» Excerpted records

☆ ☆ ☆ ☆ ☆

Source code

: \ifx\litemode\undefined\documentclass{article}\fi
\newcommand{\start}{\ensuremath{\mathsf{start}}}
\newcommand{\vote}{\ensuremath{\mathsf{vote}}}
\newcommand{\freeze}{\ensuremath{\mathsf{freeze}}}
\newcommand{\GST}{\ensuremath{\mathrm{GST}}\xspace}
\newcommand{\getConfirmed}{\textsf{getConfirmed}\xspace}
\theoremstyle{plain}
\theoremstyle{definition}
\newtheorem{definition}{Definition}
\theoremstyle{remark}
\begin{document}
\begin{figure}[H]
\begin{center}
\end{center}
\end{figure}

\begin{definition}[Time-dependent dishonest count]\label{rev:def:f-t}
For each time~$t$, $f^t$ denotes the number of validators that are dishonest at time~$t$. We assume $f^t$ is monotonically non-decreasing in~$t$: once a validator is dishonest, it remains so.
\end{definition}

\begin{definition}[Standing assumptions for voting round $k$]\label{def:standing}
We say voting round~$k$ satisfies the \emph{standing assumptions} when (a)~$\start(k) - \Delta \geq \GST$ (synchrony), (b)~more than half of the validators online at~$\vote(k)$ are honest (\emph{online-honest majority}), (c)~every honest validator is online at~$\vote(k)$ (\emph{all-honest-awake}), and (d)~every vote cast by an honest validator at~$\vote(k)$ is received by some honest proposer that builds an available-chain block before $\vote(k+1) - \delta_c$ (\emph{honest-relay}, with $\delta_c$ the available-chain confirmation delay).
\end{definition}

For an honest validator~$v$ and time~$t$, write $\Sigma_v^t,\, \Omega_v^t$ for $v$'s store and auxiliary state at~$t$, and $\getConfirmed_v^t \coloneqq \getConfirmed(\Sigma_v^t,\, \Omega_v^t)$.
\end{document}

☆ ☆ ☆ ☆ ☆

» Exercise brief
Find and copy each line of the material that holds the word "theoremstyle".

» Output for this task
\theoremstyle{plain}
\theoremstyle{definition}
\theoremstyle{remark}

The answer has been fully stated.